Most of our clients are knowledge workers, rather than football players, but in either case if you are good at what you do, you’ll have invested time and energy in your own professional development – even more important in our increasingly dynamic workplaces.  It seems relatively straight forward to suggest that physical fitness is a base requirement for a professional athlete, but what is the equivalent in knowledge work?

Continual professional skills development is common place, perhaps the latest social networking skills in marketing, or the details of a new framework in software development.  Just as ball control in football, or controlling ball spin in tennis might represent specific professional skills in sport.  But those specific skills aren’t the base, not like aerobic fitness is the base for so many athletes.  The primary tools in knowledge work are mental, so perhaps the knowledge worker equivalent of aerobic fitness, is mental fitness?

In 2005/6 Nintendo brought the idea of ‘brain training’ to the public consciousness, with their brain training games.  Though, brain training seems to operate on similar grounds to physical skills, that is, if I train a specific skill, like ball control, then the biggest benefit I get is in that specific skill area – it has little impact on overall fitness.*  Whereas if I train for aerobic fitness, then that provides a grounding for everything else.  So, how do we train for mental fitness?**

Distraction is a common feature of modern work life.  A constant stream of demanding emails, instant messaging, facebook alerts, and tweets, oh, and then there’s the actual work we are meant to be doing.  The demand for our attention is constant, and growing.  If we were super efficient at switching between tasks, and the interruptions were only short, then perhaps it wouldn’t matter – but given that neither of these is typically the case, perhaps it does.
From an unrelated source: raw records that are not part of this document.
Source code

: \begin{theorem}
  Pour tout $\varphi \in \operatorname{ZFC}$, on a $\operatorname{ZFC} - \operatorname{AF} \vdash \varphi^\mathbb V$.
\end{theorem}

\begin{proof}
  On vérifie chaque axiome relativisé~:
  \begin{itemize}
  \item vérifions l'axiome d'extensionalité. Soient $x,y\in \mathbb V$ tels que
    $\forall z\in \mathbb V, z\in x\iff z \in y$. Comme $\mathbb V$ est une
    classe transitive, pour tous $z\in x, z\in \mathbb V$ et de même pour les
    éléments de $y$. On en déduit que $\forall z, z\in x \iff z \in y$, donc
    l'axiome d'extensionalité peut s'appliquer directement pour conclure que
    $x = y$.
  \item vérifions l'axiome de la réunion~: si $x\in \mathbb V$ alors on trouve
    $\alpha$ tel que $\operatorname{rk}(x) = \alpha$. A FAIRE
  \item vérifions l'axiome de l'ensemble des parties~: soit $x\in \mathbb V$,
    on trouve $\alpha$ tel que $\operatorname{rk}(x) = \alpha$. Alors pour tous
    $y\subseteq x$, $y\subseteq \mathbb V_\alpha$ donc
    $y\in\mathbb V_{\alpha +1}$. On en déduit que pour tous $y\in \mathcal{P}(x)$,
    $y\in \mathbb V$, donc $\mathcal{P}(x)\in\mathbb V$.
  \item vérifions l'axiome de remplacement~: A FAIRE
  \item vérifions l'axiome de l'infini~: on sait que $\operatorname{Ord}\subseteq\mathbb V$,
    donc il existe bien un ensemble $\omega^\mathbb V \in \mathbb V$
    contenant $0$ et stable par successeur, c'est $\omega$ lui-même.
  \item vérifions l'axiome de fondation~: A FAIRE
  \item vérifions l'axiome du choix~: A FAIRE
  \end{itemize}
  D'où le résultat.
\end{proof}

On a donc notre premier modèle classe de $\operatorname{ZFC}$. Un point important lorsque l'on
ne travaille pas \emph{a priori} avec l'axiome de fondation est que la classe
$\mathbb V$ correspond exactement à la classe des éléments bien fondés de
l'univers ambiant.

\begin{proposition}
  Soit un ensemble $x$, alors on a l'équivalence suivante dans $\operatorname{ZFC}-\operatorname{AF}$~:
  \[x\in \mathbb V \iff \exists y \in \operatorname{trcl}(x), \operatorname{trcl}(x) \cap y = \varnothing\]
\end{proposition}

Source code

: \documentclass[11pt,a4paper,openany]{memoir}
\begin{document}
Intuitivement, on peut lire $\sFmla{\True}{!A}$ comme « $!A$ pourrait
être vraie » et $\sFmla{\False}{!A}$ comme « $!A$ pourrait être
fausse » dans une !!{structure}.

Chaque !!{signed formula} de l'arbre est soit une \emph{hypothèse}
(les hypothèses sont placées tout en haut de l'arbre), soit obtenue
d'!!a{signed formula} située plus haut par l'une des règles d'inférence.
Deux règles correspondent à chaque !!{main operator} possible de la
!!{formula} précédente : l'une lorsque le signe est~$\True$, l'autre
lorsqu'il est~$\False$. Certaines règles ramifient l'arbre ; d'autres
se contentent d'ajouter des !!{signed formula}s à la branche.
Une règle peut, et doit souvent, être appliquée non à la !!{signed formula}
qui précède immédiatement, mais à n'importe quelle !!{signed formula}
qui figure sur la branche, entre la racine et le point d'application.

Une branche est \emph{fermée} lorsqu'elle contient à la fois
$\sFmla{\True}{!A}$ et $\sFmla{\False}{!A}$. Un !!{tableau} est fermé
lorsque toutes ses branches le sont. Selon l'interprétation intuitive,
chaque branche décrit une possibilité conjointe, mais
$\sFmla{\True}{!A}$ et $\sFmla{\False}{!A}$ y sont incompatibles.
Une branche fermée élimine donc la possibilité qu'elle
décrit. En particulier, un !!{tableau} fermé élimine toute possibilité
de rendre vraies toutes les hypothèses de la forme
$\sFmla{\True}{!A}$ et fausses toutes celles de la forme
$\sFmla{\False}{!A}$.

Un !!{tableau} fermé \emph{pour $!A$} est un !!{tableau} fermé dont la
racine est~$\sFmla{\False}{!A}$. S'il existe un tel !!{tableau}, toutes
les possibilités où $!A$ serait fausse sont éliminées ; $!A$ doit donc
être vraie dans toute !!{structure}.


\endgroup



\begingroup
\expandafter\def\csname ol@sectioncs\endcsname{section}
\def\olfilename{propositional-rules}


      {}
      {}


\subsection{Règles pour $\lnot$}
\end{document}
In many cases the problem is that the distractions are compelling, more compelling than the work we’d like to complete, and we just can’t resist a peek at the email or tweet, and before we know it… 30 minutes has passed.  Our attention is a critical asset, it dictates what we focus on, and so what gets done – but giving in to a compelling distraction, means our attention is moved away from the thing we know we want to complete.  In fact, we often don’t have good control of our attention; we think we are good at multitasking, but the science doesn’t back that up – even worse, by giving in to distraction, what we improve is our susceptibility to distraction (for example, see 1, 2, 3).

One of the many benefits, perhaps the most basic, of mindfulness practice, is attention control.  Giving us the ability to maintain our focus on the thing that we choose, and better resist the distraction temptations that are becoming ever more sophisticated around us.  The very act in mindfulness mediation of bringing back our wandering mind to re-focus on our breath, or whatever the intended focus of the practice is, is training us to take back the control we should all have.

Attention control, is a great candidate for being the mental equivalent of aerobic fitness.  And, the most basic benefit of mindfulness practice in the workplace, is an improved ability to focus on the job in hand – to get done, what we know we have to get done… and speaking personally, I think that flies past the 1% test.

Be mindful, get more done,
-Mark

 

* There has been work in cognitive science to create activities and games that build general mental skills, that is, skills that are used across many different activities, but it isn’t a straight forward thing to do, see this study published in Nature of a large brain training experiment that shows mental skills training often doesn’t build general mental skills.  One of the areas of study in building general mental skills by the way, is mindfulness meditation!

** Actually, aerobic fitness has been shown to improve mental fitness too, but that doesn’t help with the picture I’m trying to paint, so I won’t dwell on that for now.